The rest of this paper is organized as follows. Section 2 introduces the proposed SPFS-SRC method, along with a brief discussion of generic SRC-based HSI classification in Section 2.1. Section 3 details the experimental results on two commonly used remote sensing datasets, including the selection of key parameter and comparison with other state-of-the-art algorithms. Finally, further discussion and concluding remarks about our work are given in the Section 4.

2. The Proposed Method

2.1. SRC-Based HSI Classification

For a HSI image, one test pixel is denoted as

y \in R^{m * 1}

with m indicating the number of the spectral bands. By choosing the training samples randomly, a structured dictionary

D = [D_{1}, \dots, D_{c}, \dots, D_{C}] \in R^{m * N}

can be built. The sub-dictionary for the cth class is

D_{c} \in R^{m * N_{c}}

, which is constructed by using the

N_{c}

training samples.

N = N_{1} + N_{2} + \dots + N_{c} + \dots + N_{C}

is the total number of training samples for all the C classes, and each training sample is regarded as an atom in the dictionary. Based on the observation that spectral pixels approximately exist in a low-dimension spanned by training samples from the same class, the SRC is extended to the HSI image classification [24]. Thus, a test pixel y with an unknown label can be sparsely approximated as a linear combination of all dictionary atoms:

y = D * a

(1)

where

a \in R^{N * 1}

is the sparse coefficient vector, where the number of the dimension equals to the number of atoms in the dictionary. In the SRC, the number of non-zero entries in the sparse coefficient vector is denoted as the sparsity level. And the coefficient vector a can be determined by the following constrained problem:

\hat{a} = \underset{a}{arg min} | | y - {D * a | |}_{2} {, | | a | |}_{0} \leq L

(2)

where the

{| | . | |}_{2}

and the

{| | . | |}_{0}

denote the

l_{2}

and

l_{0}

norm, and the L represents the sparsity level. The above constrained problem is also known as a non-deterministic polynomial-time hard (NP-hard) problem.
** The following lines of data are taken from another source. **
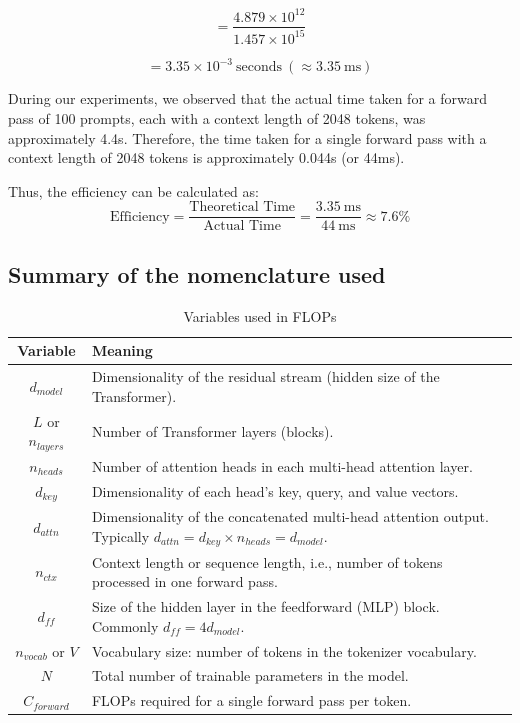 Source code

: \[
= \frac{4.879 \times 10^{12}}{1.457 \times 10^{15}}
\]

\[
= 3.35 \times 10^{-3}\ \text{seconds} \ (\approx 3.35\ \text{ms})
\]


During our experiments, we observed that the actual time taken for a forward pass of 100 prompts, each with a context length of 2048 tokens, was approximately 4.4s. Therefore, the time taken for a single forward pass with a context length of 2048 tokens is approximately 0.044s (or 44ms).

Thus, the efficiency can be calculated as:
\[\text{Efficiency} = \frac{\text{Theoretical Time}}{\text{Actual Time}} = \frac{3.35\ \text{ms}}{44\ \text{ms}} \approx 7.6\%\]



\subsection{Summary of the nomenclature used}
\begin{table}[h]
\centering
\begin{tabular}{|c|p{13cm}|}
\hline
\textbf{Variable} & \textbf{Meaning} \\
\hline
$d_{model}$ & Dimensionality of the residual stream (hidden size of the Transformer). \\
\hline
$L$ or $n_{layers}$ & Number of Transformer layers (blocks). \\
\hline
$n_{heads}$ & Number of attention heads in each multi-head attention layer. \\
\hline
$d_{key}$ & Dimensionality of each head’s key, query, and value vectors. \\
\hline
$d_{attn}$ & Dimensionality of the concatenated multi-head attention output. Typically $d_{attn} = d_{key} \times n_{heads} = d_{model}$. \\
\hline
$n_{ctx}$ & Context length or sequence length, i.e., number of tokens processed in one forward pass. \\
\hline
$d_{ff}$ & Size of the hidden layer in the feedforward (MLP) block. Commonly $d_{ff} = 4d_{model}$. \\
\hline
$n_{vocab}$ or $V$ & Vocabulary size: number of tokens in the tokenizer vocabulary. \\
\hline
$N$ & Total number of trainable parameters in the model. \\
\hline
$C_{forward}$ & FLOPs required for a single forward pass per token. \\
\hline
\end{tabular}
\caption{Variables used in FLOPs}
\end{table}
Generally, this NP-hard problem can be solved by greedy search algorithms such as orthogonal matching pursuit (OMP) [37]. After obtaining the sparse coefficient vector

\hat{a}

, the class label of the test pixel y can be assigned according to the criterion of minimal reconstruction residual by:

\hat{c} = \underset{c = 1, \dots, C}{arg min} | | y - D_{c} * {\hat{a}}_{c} {| |}_{2}

(3)

To further utilize the contextual information of the HSI, the JSRC [24] defined a fixed-size square window

s \times s

around an unknown class test pixel

y_{1}

, where all the pixels within this window are assumed to be in the same class when they are sparsely represented. They can be stacked into a matrix:

Y = [y_{1}, \dots y_{s \times s}]

. By jointly considering the neighbouring pixels Y and the structured dictionary D, the corresponding sparse coefficients can be approximated by:

\hat{A} = \underset{A}{arg min} | | y - {D * A | |}_{2} {, | | A | |}_{0} \leq L

(4)

and the class of the test pixel

y_{1}

can be labelled as follows:

\hat{c} = \underset{c = 1, \dots, C}{arg min} | | Y - D_{c} * {\hat{A}}_{c} {| |}_{2}

(5)

Although the JSRC has a better classification accuracy than the SRC, it has several drawbacks: first, with the fixed (size and shape) window strategy, many unrelated pixels may be chosen to the test pixel whilst correlated pixels may be missed. Second, with unlabelled neighbouring pixels used for estimation, this may increase the computational time of the classifier. Besides, only the spectral information within a neighborhood is utilized in the classification framework, for which more robust spatial features are required. To address these issues, the designed superpixel-based feature specific SRC framework is proposed. According to the superpixel of the HSI, the spatial neighbouring region around each test pixel can be determined. During the classification, all the pixels within the superpixel are regarded from the same class and labelled simultaneously, which can significantly improve the efficiency of the SRC. To better exploit the spatial information, spatial features and the online metric learning strategy are applied for obtaining shared sparse matching from multiple features whilst maintaining the feature-specific sparse pattern.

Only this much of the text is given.